For years it was common practice to keep the death of a foreign property owner secret and continue paying the applicable annual property taxes and garbage fees.
The Spanish authorities usually had no knowledge of the death of a non-resident, for example in Germany or France, and therefore required no inheritance tax.
Spanish inheritance tax exceeds the statute of limitations after four years, but generally the count begins 6 months after the date of death, so practically speaking it lapses after 4 ½ years. Up until 1.1.2003 the beneficiary of the late foreign non-resident property owner could, after a period of 4 ½ years, get the inheritance tax-free and register the property under his name.
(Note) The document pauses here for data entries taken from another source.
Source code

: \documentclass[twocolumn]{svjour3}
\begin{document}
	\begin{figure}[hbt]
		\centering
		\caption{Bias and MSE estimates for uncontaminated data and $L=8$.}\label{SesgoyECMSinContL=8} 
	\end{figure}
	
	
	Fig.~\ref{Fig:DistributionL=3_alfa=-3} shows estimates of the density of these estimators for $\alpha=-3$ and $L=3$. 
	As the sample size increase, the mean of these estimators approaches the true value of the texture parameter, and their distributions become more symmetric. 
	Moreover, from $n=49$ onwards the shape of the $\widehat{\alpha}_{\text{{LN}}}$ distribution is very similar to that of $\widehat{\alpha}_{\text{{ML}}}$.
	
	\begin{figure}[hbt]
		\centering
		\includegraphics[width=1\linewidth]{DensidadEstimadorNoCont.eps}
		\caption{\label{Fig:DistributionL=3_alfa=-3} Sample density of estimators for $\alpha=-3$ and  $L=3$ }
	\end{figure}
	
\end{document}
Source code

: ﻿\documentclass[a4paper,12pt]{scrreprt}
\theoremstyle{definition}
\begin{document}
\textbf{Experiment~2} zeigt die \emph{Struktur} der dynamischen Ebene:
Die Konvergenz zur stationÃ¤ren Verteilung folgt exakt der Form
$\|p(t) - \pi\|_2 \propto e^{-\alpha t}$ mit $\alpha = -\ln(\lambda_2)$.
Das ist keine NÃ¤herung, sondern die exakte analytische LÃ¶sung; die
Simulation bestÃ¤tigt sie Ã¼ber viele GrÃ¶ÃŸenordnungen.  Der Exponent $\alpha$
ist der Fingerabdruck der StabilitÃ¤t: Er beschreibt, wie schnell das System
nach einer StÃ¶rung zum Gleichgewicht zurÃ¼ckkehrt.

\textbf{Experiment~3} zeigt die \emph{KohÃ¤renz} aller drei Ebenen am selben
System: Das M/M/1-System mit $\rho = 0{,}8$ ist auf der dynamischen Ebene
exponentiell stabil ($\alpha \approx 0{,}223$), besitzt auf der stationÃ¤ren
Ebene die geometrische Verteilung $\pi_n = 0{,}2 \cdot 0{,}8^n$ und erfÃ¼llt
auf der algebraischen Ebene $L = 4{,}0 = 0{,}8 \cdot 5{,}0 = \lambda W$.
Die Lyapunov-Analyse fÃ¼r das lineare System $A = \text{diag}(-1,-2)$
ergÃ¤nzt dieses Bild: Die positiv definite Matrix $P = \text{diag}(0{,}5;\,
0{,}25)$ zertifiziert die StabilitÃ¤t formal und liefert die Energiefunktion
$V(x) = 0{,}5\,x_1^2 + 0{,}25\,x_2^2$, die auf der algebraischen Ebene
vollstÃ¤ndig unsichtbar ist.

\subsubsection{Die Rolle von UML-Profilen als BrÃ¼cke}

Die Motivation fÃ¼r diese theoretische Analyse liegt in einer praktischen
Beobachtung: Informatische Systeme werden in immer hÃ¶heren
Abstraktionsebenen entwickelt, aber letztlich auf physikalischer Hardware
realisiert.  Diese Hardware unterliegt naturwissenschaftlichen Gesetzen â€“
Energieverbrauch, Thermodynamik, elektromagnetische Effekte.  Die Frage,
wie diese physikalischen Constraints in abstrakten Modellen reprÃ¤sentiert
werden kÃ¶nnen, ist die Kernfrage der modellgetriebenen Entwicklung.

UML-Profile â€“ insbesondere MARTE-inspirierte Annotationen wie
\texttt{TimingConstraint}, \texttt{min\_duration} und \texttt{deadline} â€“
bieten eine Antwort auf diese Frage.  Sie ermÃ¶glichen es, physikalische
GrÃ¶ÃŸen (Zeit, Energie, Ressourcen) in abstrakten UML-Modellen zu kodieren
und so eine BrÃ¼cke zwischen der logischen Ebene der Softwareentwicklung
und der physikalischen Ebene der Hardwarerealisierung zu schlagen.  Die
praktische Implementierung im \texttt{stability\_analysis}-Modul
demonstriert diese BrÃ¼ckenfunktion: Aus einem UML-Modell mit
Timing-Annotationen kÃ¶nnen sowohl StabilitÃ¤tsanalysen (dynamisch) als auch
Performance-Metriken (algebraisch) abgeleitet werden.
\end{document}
Since 1.1.2003 this “trick” could no longer be used, because the following applied to the inheritance of non-residents dying abroad: The limitation period for the inheritance tax no longer started with the date of death, but in the moment when the Spanish authorities learnt about the death, for example, by notary deed of acceptance of inheritance and presentation of the document at the land registry. Waiting and allowing the inheritance tax to lapse was therefore almost impossible.
Recently, however, there was, in connection with the question of limitation of inheritance tax, an interesting decision by the so-called Central Economic-Administrative Tribunal (“Tribunal Economico-Administrativo-Central”, abbreviated TEAC), which is the supreme audit institution of the Spanish tax authorities. The TEAC came to the decision that the special provision in Article 25.2, which concerns the date of knowledge by the Spanish authorities, only applies to gift tax, but not to inheritance tax. This means that the limitation period for inheritance tax begins to run at the time of death, and not with the testator’s announcement about the deceased to the Spanish authorities.
Although it is assumed that the Spanish tax authorities will appeal against this decision, nevertheless one can say, at this stage, that speculating on the lapsing of inheritance tax can be successful again. Of course there is no guarantee, because the law is still not entirely clear, and a residual risk remains.
The principle obligation to pay inheritance tax within 4 years and 6 months remains. The heir to a property of a foreign decedent thus incurs a certain but currently quite manageable risk. It should be noted that under Spanish law an heir must give an explicit declaration of acceptance of inheritance, usually in front of the notary. Only under certain conditions, can such a declaration also be done privately in writing. When it comes to the inheritance of a property, the land registry offices in Ibiza always ask for a notarized statement of acceptance of inheritance for alteration in the land register.